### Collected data
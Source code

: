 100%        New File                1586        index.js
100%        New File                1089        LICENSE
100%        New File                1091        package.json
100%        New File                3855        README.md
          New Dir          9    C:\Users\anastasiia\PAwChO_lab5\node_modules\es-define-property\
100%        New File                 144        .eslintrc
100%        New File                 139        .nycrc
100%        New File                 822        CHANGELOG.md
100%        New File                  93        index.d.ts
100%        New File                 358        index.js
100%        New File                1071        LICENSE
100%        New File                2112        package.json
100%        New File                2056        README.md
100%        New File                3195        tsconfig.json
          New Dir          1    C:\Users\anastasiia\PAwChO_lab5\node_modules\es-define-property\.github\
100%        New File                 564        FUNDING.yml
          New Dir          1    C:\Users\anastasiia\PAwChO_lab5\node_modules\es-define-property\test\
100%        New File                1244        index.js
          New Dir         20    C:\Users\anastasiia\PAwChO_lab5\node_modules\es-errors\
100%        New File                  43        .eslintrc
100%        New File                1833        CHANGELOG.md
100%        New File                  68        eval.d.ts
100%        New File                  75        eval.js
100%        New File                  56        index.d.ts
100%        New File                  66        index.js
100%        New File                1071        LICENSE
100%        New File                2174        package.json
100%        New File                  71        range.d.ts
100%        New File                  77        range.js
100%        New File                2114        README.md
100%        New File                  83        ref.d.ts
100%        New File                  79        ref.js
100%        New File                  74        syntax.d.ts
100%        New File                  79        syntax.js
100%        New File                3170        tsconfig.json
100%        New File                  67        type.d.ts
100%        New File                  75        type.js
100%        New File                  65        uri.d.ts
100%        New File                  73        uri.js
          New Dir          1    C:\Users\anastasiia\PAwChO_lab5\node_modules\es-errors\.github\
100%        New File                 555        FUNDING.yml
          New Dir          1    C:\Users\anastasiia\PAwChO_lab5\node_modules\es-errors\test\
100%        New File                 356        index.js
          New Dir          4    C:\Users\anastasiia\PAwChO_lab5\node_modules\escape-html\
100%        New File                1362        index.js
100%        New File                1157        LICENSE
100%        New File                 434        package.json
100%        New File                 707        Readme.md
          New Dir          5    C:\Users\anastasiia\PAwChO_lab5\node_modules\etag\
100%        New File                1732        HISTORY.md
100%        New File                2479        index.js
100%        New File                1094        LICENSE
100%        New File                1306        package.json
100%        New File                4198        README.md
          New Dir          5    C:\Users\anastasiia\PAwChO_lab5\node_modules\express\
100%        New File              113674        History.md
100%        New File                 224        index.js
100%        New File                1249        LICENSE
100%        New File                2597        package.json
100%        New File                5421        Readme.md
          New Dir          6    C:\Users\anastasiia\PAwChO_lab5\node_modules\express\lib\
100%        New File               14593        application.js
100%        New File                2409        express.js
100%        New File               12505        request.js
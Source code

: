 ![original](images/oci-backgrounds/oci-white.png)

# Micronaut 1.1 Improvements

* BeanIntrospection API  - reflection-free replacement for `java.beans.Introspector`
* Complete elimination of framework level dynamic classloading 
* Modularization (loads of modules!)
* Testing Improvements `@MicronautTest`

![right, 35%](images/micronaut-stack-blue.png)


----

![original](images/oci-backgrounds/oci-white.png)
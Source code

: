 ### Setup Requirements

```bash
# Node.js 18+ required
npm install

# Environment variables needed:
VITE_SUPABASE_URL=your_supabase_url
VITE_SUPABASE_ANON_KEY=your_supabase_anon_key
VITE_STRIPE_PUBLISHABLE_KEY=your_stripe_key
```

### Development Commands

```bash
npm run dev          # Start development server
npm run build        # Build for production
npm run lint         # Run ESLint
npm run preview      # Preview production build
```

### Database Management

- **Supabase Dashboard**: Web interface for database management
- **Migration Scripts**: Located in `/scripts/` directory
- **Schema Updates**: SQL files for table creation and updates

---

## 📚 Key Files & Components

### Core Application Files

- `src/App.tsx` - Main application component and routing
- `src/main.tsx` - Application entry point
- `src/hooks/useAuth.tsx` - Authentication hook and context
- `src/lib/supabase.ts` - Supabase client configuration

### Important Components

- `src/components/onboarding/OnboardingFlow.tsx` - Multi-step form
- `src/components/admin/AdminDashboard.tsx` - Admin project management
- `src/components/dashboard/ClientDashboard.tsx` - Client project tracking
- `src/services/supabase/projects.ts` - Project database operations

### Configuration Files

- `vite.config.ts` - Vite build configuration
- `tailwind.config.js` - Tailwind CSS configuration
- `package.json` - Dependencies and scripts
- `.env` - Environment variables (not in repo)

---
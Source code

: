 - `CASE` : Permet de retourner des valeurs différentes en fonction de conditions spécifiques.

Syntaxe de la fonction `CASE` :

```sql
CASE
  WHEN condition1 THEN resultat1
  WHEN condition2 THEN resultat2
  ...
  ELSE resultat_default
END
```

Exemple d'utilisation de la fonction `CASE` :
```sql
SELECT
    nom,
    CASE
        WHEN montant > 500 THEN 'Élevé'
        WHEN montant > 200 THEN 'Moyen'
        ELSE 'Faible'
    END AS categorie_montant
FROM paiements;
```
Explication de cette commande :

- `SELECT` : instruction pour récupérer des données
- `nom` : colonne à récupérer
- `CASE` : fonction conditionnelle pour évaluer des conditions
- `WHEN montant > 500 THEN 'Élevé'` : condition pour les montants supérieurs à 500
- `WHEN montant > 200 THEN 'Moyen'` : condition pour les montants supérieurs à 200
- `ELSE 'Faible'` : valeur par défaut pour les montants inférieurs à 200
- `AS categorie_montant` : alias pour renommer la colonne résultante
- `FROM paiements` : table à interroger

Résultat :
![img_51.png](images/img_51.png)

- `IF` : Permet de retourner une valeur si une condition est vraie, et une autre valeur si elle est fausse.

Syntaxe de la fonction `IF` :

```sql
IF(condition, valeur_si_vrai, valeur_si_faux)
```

### What you will do
Go through the entries above and report every line in which the word "white" appears.

### Your response
: ![original](images/oci-backgrounds/oci-white.png)
![original](images/oci-backgrounds/oci-white.png)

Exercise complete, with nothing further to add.